Cette attaque, souligne le colonel à la retraite, avait pour objectif affiché de faire pression sur la France pour l’amener à mettre un terme à son opération au Mali. Abdelhamid Larbi Cherif accuse la France de ne pas tenir compte des souffrances des autres.
« Ses intérêts priment sur tout. Paris cherche prioritairement à défendre son héritage colonial dans cette région du monde », enfonce-t-il.

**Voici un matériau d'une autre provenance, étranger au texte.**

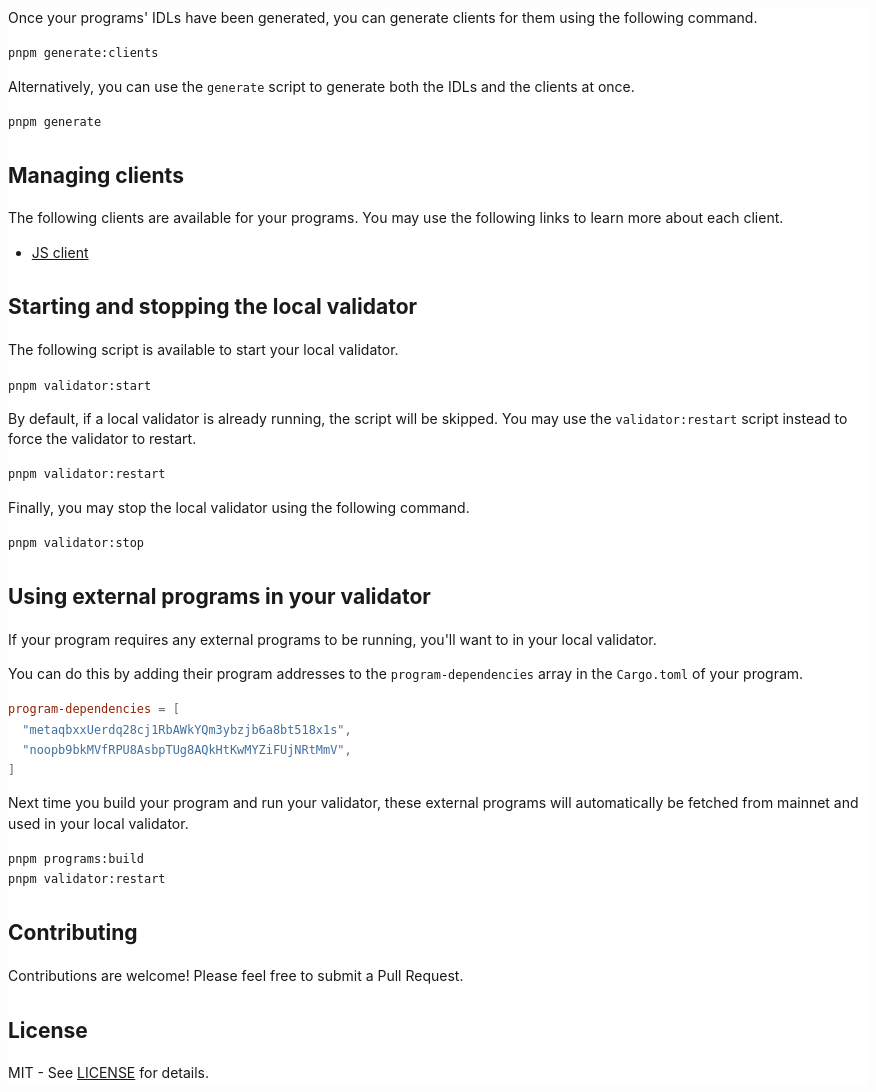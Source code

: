 Once your programs' IDLs have been generated, you can generate clients for them using the following command.

```sh
pnpm generate:clients
```

Alternatively, you can use the `generate` script to generate both the IDLs and the clients at once.

```sh
pnpm generate
```

## Managing clients

The following clients are available for your programs. You may use the following links to learn more about each client.

- [JS client](./clients/js)

## Starting and stopping the local validator

The following script is available to start your local validator.

```sh
pnpm validator:start
```

By default, if a local validator is already running, the script will be skipped. You may use the `validator:restart` script instead to force the validator to restart.

```sh
pnpm validator:restart
```

Finally, you may stop the local validator using the following command.

```sh
pnpm validator:stop
```

## Using external programs in your validator

If your program requires any external programs to be running, you'll want to in your local validator.

You can do this by adding their program addresses to the `program-dependencies` array in the `Cargo.toml` of your program.

```toml
program-dependencies = [
  "metaqbxxUerdq28cj1RbAWkYQm3ybzjb6a8bt518x1s",
  "noopb9bkMVfRPU8AsbpTUg8AQkHtKwMYZiFUjNRtMmV",
]
```

Next time you build your program and run your validator, these external programs will automatically be fetched from mainnet and used in your local validator.

```sh
pnpm programs:build
pnpm validator:restart
```

## Contributing

Contributions are welcome! Please feel free to submit a Pull Request.

## License

MIT - See [LICENSE](./LICENSE) for details.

Gestion des flux migratoires
Sur la question de la migration, un autre mal des pays du Sahel, le colonel à la retraite estime que certains pays européens ont une solution ‘’ponctuelle et superficielle’’ pour un phénomène plus profond. Au lieu de faire des études et trouver des solutions avec la création d’un climat stable et durable pour arrêter ce flux, les pays européens font dans la fuite en avant, dit-il.
« Ils ne font en réalité que gagner du temps, en transformant les pays maghrébins en prisons à ciel ouvert pour migrants. La réalité est bien là : l’Europe défend ses intérêts en bloc et donne des avantages à certains Etats du Sud pour faire le sale boulot. Mais, dans le fond, ce qui arrive en Méditerranée occidentale est le résultat des défaillances d’une politique que je qualifierais de néocoloniale ». Selon lui, la migration est une opportunité aux manipulateurs du terrorisme pour lancer des actions dans le but de maintenir leur hégémonie et exécuter leur plan profitant de la fragilité, du désespoir et des malheurs des populations des pays pauvres.
Il fait remarquer que les terroristes se servent de ce flot migratoire favorisé par la déstabilisation de la Libye pour y injecter des jeunes embrigadés, véritables kamikazes en puissance.